Records excerpted from a collection
/---
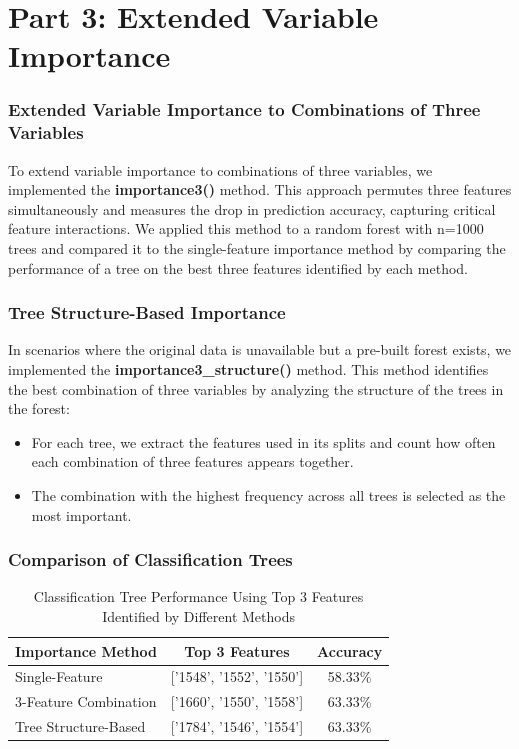 \documentclass[fleqn,moreauthors,10pt]{ds_report}
\begin{document}

\section*{Part 3: Extended Variable Importance}


\subsubsection*{Extended Variable Importance to Combinations of Three Variables}
To extend variable importance to combinations of three variables, we implemented the \textbf{importance3()} method. This approach permutes three features simultaneously and measures the drop in prediction accuracy, capturing critical feature interactions. We applied this method to a random forest with n=1000 trees and compared it to the single-feature importance method by comparing the performance of a tree on the best three features identified by each method.

\subsubsection*{Tree Structure-Based Importance}
In scenarios where the original data is unavailable but a pre-built forest exists, we implemented the \textbf{importance3\_structure()} method. This method identifies the best combination of three variables by analyzing the structure of the trees in the forest:
\begin{itemize}
    \item For each tree, we extract the features used in its splits and count how often each combination of three features appears together.
    \item The combination with the highest frequency across all trees is selected as the most important.
\end{itemize}

\subsubsection*{Comparison of Classification Trees}

\begin{table}[h!]
\centering
\caption{Classification Tree Performance Using Top 3 Features Identified by Different Methods}
\label{tab:feature_performance}
\begin{tabular}{|l|c|c|}
\hline
\textbf{Importance Method} & \textbf{Top 3 Features} & \textbf{Accuracy} \\ \hline
Single-Feature & ['1548', '1552', '1550'] & 58.33\% \\ \hline
3-Feature Combination & ['1660', '1550', '1558'] & 63.33\% \\ \hline
Tree Structure-Based & ['1784', '1546', '1554'] & 63.33\% \\ \hline
\end{tabular}
\end{table}
\end{document}

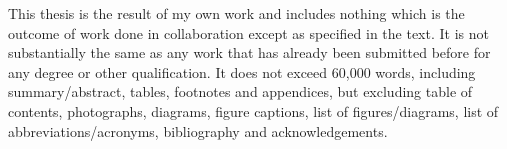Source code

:
\begin{declaration}
This thesis is the result of my own work and includes nothing which is the outcome of work done in collaboration except as specified in the text. It is not substantially the same as any work that has already been submitted before for any degree or other qualification. It does not exceed 60,000 words, including summary/abstract, tables, footnotes and appendices, but excluding table of contents, photographs, diagrams, figure captions, list of figures/diagrams, list of abbreviations/acronyms, bibliography and acknowledgements.




\end{declaration}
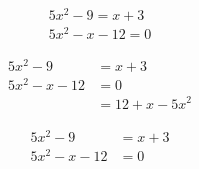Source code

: \documentclass{article}
\begin{document}
	\begin{align}
		5x^2-9=x+3\\
		5x^2-x-12=0
	\end{align}
	
	\begin{align*}
		5x^2-9&=x+3\\
		5x^2-x-12&=0\\
		&=12+x-5x^2
	\end{align*}
	
	\begin{align}
		5x^2-9&=x+3\\
		5x^2-x-12&=0
	\end{align}
	
\end{document}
\---
• To do
Within the records above, how many lines include the word "begin"? Only the number is wanted.

• Response area
9